• _Exercise_: Find the word "confusion" in the data. Return every line where it appears.

• _Dataset records_:
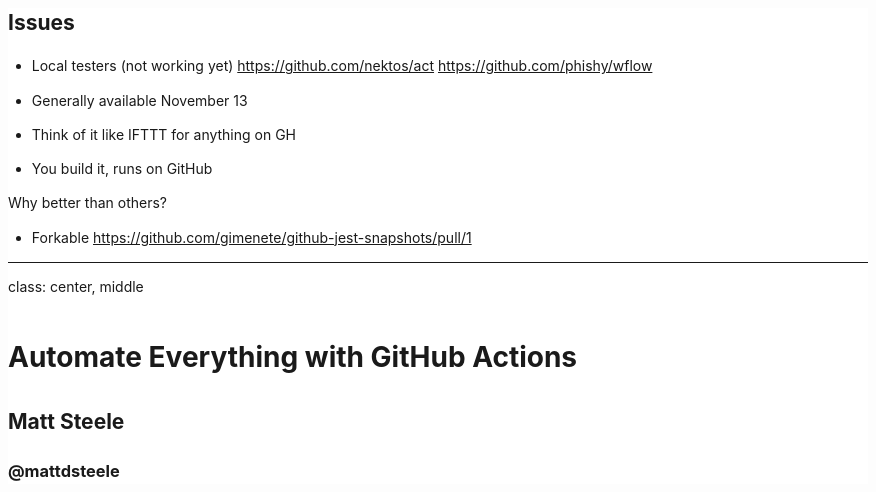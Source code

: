 
## Issues

* Local testers (not working yet) https://github.com/nektos/act https://github.com/phishy/wflow

* Generally available November 13

* Think of it like IFTTT for anything on GH
* You build it, runs on GitHub

Why better than others?

* Forkable https://github.com/gimenete/github-jest-snapshots/pull/1

---
class: center, middle

# Automate Everything with GitHub Actions

## Matt Steele
### @mattdsteele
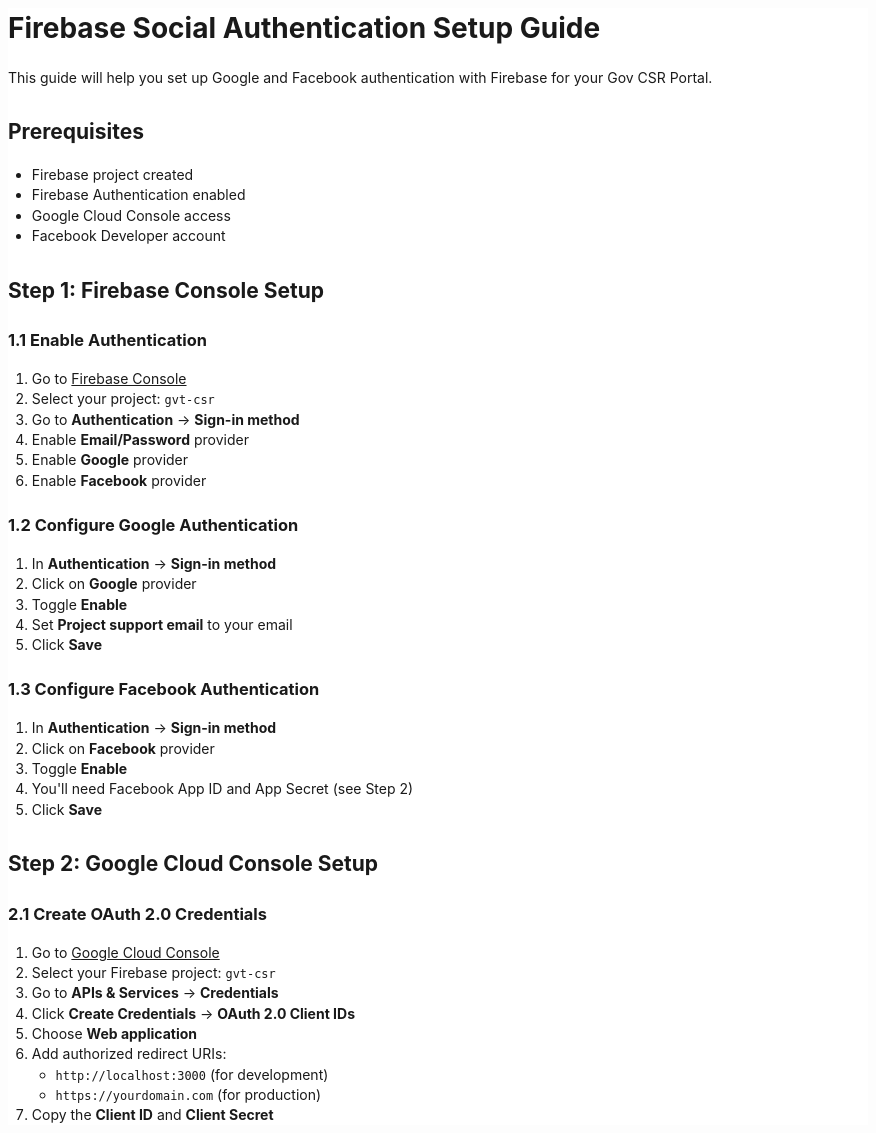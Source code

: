 # Firebase Social Authentication Setup Guide

This guide will help you set up Google and Facebook authentication with Firebase for your Gov CSR Portal.

## Prerequisites

- Firebase project created
- Firebase Authentication enabled
- Google Cloud Console access
- Facebook Developer account

## Step 1: Firebase Console Setup

### 1.1 Enable Authentication
1. Go to [Firebase Console](https://console.firebase.google.com/)
2. Select your project: `gvt-csr`
3. Go to **Authentication** → **Sign-in method**
4. Enable **Email/Password** provider
5. Enable **Google** provider
6. Enable **Facebook** provider

### 1.2 Configure Google Authentication
1. In **Authentication** → **Sign-in method**
2. Click on **Google** provider
3. Toggle **Enable**
4. Set **Project support email** to your email
5. Click **Save**

### 1.3 Configure Facebook Authentication
1. In **Authentication** → **Sign-in method**
2. Click on **Facebook** provider
3. Toggle **Enable**
4. You'll need Facebook App ID and App Secret (see Step 2)
5. Click **Save**

## Step 2: Google Cloud Console Setup

### 2.1 Create OAuth 2.0 Credentials
1. Go to [Google Cloud Console](https://console.cloud.google.com/)
2. Select your Firebase project: `gvt-csr`
3. Go to **APIs & Services** → **Credentials**
4. Click **Create Credentials** → **OAuth 2.0 Client IDs**
5. Choose **Web application**
6. Add authorized redirect URIs:
   - `http://localhost:3000` (for development)
   - `https://yourdomain.com` (for production)
7. Copy the **Client ID** and **Client Secret**
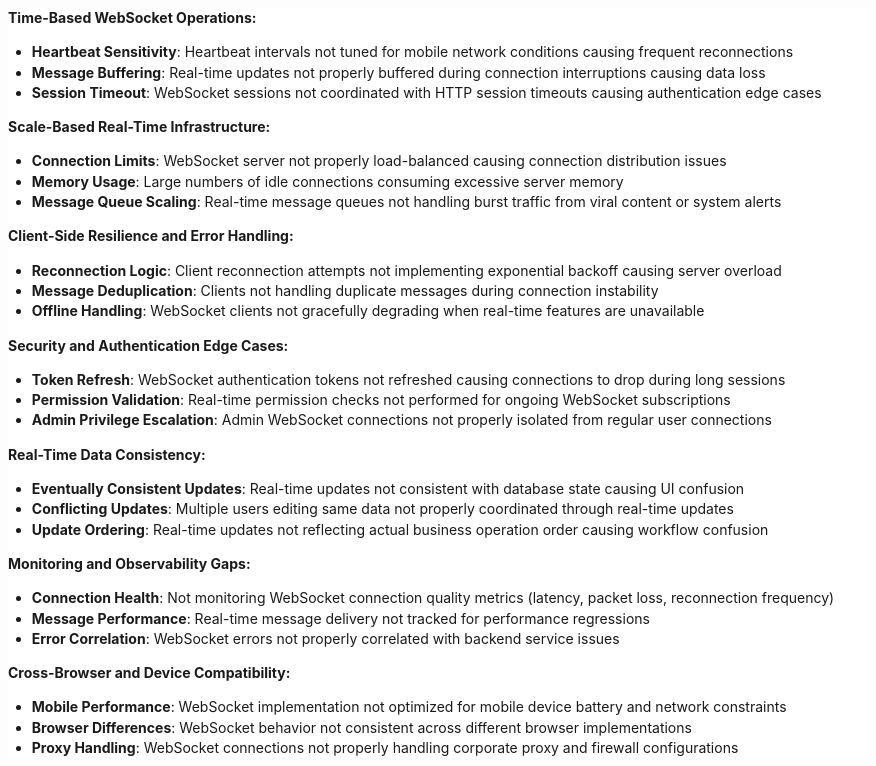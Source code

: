 **Time-Based WebSocket Operations:**

- **Heartbeat Sensitivity**: Heartbeat intervals not tuned for mobile network conditions causing frequent reconnections
- **Message Buffering**: Real-time updates not properly buffered during connection interruptions causing data loss
- **Session Timeout**: WebSocket sessions not coordinated with HTTP session timeouts causing authentication edge cases

**Scale-Based Real-Time Infrastructure:**

- **Connection Limits**: WebSocket server not properly load-balanced causing connection distribution issues
- **Memory Usage**: Large numbers of idle connections consuming excessive server memory
- **Message Queue Scaling**: Real-time message queues not handling burst traffic from viral content or system alerts

**Client-Side Resilience and Error Handling:**

- **Reconnection Logic**: Client reconnection attempts not implementing exponential backoff causing server overload
- **Message Deduplication**: Clients not handling duplicate messages during connection instability
- **Offline Handling**: WebSocket clients not gracefully degrading when real-time features are unavailable

**Security and Authentication Edge Cases:**

- **Token Refresh**: WebSocket authentication tokens not refreshed causing connections to drop during long sessions
- **Permission Validation**: Real-time permission checks not performed for ongoing WebSocket subscriptions
- **Admin Privilege Escalation**: Admin WebSocket connections not properly isolated from regular user connections

**Real-Time Data Consistency:**

- **Eventually Consistent Updates**: Real-time updates not consistent with database state causing UI confusion
- **Conflicting Updates**: Multiple users editing same data not properly coordinated through real-time updates
- **Update Ordering**: Real-time updates not reflecting actual business operation order causing workflow confusion

**Monitoring and Observability Gaps:**

- **Connection Health**: Not monitoring WebSocket connection quality metrics (latency, packet loss, reconnection frequency)
- **Message Performance**: Real-time message delivery not tracked for performance regressions
- **Error Correlation**: WebSocket errors not properly correlated with backend service issues

**Cross-Browser and Device Compatibility:**

- **Mobile Performance**: WebSocket implementation not optimized for mobile device battery and network constraints
- **Browser Differences**: WebSocket behavior not consistent across different browser implementations
- **Proxy Handling**: WebSocket connections not properly handling corporate proxy and firewall configurations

• _Your response_:
- **Eventually Consistent Updates**: Real-time updates not consistent with database state causing UI confusion
- **Update Ordering**: Real-time updates not reflecting actual business operation order causing workflow confusion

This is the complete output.